Stored records
****
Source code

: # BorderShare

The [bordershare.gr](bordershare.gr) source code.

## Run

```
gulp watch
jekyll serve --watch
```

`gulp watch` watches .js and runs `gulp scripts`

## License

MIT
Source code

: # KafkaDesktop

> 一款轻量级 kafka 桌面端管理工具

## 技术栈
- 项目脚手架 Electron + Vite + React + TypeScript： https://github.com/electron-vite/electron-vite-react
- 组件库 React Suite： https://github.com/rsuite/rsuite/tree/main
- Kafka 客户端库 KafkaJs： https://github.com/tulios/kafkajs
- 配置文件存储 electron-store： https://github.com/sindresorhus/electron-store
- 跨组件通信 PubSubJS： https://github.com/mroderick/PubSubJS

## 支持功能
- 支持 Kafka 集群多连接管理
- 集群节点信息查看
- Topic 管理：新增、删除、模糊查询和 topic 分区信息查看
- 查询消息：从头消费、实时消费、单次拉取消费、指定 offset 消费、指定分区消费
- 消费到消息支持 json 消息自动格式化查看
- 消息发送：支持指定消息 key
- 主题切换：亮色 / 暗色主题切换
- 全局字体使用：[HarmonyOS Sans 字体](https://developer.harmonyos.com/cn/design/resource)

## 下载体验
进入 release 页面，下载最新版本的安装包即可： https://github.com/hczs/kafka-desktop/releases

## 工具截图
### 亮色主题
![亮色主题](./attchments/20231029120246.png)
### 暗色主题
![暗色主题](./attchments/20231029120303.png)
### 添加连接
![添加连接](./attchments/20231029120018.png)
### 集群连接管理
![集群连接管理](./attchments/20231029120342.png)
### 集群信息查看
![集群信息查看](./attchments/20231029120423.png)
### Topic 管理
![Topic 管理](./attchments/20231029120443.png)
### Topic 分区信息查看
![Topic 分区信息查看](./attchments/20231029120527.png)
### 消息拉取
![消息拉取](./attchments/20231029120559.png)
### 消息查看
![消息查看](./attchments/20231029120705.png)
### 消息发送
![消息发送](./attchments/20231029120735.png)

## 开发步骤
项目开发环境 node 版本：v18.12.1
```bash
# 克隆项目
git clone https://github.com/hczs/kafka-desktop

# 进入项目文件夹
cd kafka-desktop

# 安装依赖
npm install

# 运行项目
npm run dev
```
****
**EXERCISE REQUIREMENTS**
Repeat only the lines running from the line that contains "- 全局字体使用：[HarmonyOS Sans" through the last line above, inclusive.

**WRITTEN REPLY**
- 全局字体使用：[HarmonyOS Sans 字体](https://developer.harmonyos.com/cn/design/resource)

## 下载体验
进入 release 页面，下载最新版本的安装包即可： https://github.com/hczs/kafka-desktop/releases

## 工具截图
### 亮色主题
![亮色主题](./attchments/20231029120246.png)
### 暗色主题
![暗色主题](./attchments/20231029120303.png)
### 添加连接
![添加连接](./attchments/20231029120018.png)
### 集群连接管理
![集群连接管理](./attchments/20231029120342.png)
### 集群信息查看
![集群信息查看](./attchments/20231029120423.png)
### Topic 管理
![Topic 管理](./attchments/20231029120443.png)
### Topic 分区信息查看
![Topic 分区信息查看](./attchments/20231029120527.png)
### 消息拉取
![消息拉取](./attchments/20231029120559.png)
### 消息查看
![消息查看](./attchments/20231029120705.png)
### 消息发送
![消息发送](./attchments/20231029120735.png)

## 开发步骤
项目开发环境 node 版本：v18.12.1
```bash
# 克隆项目
git clone https://github.com/hczs/kafka-desktop

# 进入项目文件夹
cd kafka-desktop

# 安装依赖
npm install

# 运行项目
npm run dev
```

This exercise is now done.